I have no problem with making a donation for a worthy cause, but it should be clear to even the recipients that such charity is not a right.
Life is hard for most South Africans. Families everywhere struggle to bury their loved ones or put bread on the table.
That is why poor communities all over the country have set up schemes where families make donations for funerals so that others would come to the party when the eventuality arises. I often went around my neighbourhood to make my grandmother's Zimele contributions. The name Zimele - stand on your own - is itself a revolutionary call to action and self-dependence.
I cannot therefore understand why former stars and their families cannot join their own version of Zimele but rather choose to hold the state or their fans hostage for their misfortunes.
We should reject this cancer of a culture ofentitlement. It is usually those who have or have had that are most afflicted by this malady. The poorest among us are the ones who are always willing to pay for a lift they are lucky enough to get while standing on a country roadside.

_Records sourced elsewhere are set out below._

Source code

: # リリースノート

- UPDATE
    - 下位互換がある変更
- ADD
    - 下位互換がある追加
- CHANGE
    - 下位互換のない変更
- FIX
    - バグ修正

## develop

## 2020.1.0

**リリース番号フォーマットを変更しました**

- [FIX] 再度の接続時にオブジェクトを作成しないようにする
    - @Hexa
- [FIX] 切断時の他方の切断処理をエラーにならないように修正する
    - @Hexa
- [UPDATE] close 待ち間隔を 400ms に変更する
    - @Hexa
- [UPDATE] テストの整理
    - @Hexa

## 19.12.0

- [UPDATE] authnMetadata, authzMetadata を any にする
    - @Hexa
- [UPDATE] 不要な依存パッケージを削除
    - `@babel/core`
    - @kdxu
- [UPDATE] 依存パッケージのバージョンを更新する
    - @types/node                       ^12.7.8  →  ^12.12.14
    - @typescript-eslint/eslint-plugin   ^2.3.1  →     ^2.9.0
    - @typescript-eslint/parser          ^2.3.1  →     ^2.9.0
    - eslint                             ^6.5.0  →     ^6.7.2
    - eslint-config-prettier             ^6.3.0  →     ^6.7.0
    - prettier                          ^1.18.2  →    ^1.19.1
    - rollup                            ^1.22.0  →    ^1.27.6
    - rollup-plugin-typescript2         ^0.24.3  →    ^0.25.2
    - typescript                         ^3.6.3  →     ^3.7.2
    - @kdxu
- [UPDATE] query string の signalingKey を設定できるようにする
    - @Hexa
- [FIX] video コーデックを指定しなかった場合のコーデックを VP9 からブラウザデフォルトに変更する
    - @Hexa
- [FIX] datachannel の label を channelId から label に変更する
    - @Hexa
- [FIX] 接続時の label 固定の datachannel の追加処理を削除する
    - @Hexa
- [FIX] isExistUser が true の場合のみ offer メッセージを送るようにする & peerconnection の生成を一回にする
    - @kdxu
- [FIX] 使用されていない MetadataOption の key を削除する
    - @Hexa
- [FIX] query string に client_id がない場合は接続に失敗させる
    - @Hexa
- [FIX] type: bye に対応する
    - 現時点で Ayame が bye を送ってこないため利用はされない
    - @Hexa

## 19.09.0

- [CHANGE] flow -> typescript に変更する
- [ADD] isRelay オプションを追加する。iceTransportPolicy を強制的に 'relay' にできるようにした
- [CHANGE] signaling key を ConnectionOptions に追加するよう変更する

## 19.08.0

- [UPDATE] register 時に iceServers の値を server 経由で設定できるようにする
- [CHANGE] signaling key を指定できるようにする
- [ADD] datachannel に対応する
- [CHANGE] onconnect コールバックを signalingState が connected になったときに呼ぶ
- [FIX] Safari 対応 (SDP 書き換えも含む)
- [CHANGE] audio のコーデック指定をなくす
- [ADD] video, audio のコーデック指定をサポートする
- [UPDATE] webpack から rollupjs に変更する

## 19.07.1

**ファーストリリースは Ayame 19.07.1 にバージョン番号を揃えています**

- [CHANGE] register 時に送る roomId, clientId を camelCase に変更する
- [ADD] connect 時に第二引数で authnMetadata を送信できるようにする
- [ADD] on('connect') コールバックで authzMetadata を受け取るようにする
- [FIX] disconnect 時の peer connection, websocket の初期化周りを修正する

It is the most exploited of migrant workers that do whatever it is in their power to build proper homes for themselves and their children "back home", while the people of Balfour burn libraries to show their anger at the lack of servicedelivery.
Steve Bantu Biko's teachings, or rather indifference to his teachings, are instructive with regard to how we became such a sorry bunch of people. We are as much on our own as when that visionary spelt it out some three decades ago.
That is why we cannot afford to be contaminated by the thinking of the likes of one season wonders such as "the legendary" Sidney Moshikaro, who in their hallucinations believe society owes them something.
The sooner we get to grips with the reality that if we are to prosper as a people we cannot continue to be extending our begging caps to others - be they the state, religious missionaries or former employers - the sooner we will get ourselves out of the rut.
The spirit of self-dependence that has made the Zimeles of this world make dying a little less stressful for communities forgotten or ignored by the mainstream can still be harnessed to make life a tad more bearable.
Who knows, standing on our own might just be the catalyst necessary to break the cycle of poverty and its attendant evils that some blasphemously proclaim to be a divinely ordained curse on us, black people.